=== Available data ===
★ ★ ★ ★ ★ ★ ★

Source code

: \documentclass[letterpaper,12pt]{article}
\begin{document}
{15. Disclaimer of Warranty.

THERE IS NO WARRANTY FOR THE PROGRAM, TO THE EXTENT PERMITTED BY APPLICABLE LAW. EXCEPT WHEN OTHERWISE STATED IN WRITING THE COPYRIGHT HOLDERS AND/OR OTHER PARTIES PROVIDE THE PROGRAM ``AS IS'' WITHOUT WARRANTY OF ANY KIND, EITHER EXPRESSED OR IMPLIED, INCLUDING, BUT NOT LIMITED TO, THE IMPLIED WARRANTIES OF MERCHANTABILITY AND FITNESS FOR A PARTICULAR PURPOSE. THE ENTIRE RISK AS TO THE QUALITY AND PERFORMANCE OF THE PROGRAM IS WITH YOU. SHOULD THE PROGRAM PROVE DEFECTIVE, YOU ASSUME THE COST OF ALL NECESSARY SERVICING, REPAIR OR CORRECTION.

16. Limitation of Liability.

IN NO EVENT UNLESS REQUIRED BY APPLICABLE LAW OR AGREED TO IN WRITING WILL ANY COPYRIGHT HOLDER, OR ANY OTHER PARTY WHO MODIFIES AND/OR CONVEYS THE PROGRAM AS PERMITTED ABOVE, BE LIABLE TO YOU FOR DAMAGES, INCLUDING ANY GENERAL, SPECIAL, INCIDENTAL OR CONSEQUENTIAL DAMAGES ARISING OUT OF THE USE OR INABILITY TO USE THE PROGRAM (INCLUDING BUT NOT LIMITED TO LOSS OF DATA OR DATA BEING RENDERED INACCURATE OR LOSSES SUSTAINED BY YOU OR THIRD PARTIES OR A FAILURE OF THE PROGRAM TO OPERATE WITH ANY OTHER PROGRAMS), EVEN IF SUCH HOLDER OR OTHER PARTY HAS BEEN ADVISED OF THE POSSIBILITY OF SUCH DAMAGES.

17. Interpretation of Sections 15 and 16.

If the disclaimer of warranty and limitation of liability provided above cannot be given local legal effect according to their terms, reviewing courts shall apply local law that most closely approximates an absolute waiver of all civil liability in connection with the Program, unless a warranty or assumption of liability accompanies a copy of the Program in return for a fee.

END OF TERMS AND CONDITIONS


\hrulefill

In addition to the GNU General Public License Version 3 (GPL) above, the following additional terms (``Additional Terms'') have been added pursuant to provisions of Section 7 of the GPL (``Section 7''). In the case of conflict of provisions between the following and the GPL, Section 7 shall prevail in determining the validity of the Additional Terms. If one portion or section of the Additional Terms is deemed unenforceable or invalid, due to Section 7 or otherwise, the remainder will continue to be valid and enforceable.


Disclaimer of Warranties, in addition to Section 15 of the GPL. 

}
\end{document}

★ ★ ★ ★ ★ ★ ★

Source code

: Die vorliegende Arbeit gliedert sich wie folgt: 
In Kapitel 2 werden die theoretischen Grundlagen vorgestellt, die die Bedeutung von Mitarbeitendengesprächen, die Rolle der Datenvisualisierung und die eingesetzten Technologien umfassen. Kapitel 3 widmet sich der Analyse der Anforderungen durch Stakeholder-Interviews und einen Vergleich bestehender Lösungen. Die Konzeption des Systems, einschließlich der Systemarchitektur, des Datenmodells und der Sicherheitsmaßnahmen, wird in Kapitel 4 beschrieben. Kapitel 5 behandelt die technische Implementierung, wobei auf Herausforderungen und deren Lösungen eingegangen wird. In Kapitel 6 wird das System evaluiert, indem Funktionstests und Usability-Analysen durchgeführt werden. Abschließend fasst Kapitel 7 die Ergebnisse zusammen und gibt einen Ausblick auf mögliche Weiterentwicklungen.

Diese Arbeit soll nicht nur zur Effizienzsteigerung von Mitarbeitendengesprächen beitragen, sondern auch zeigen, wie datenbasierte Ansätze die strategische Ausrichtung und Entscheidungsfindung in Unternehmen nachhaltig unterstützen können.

★ ★ ★ ★ ★ ★ ★

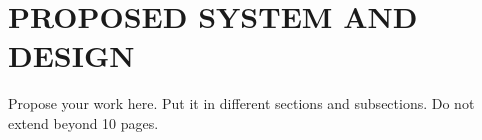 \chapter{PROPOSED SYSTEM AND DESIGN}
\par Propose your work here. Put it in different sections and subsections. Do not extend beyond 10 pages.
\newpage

★ ★ ★ ★ ★ ★ ★

=== Your assignment ===
Where does "sich" appear in the listing? Show every line that has it.

=== Written solution ===
: Die vorliegende Arbeit gliedert sich wie folgt: 
In Kapitel 2 werden die theoretischen Grundlagen vorgestellt, die die Bedeutung von Mitarbeitendengesprächen, die Rolle der Datenvisualisierung und die eingesetzten Technologien umfassen. Kapitel 3 widmet sich der Analyse der Anforderungen durch Stakeholder-Interviews und einen Vergleich bestehender Lösungen. Die Konzeption des Systems, einschließlich der Systemarchitektur, des Datenmodells und der Sicherheitsmaßnahmen, wird in Kapitel 4 beschrieben. Kapitel 5 behandelt die technische Implementierung, wobei auf Herausforderungen und deren Lösungen eingegangen wird. In Kapitel 6 wird das System evaluiert, indem Funktionstests und Usability-Analysen durchgeführt werden. Abschließend fasst Kapitel 7 die Ergebnisse zusammen und gibt einen Ausblick auf mögliche Weiterentwicklungen.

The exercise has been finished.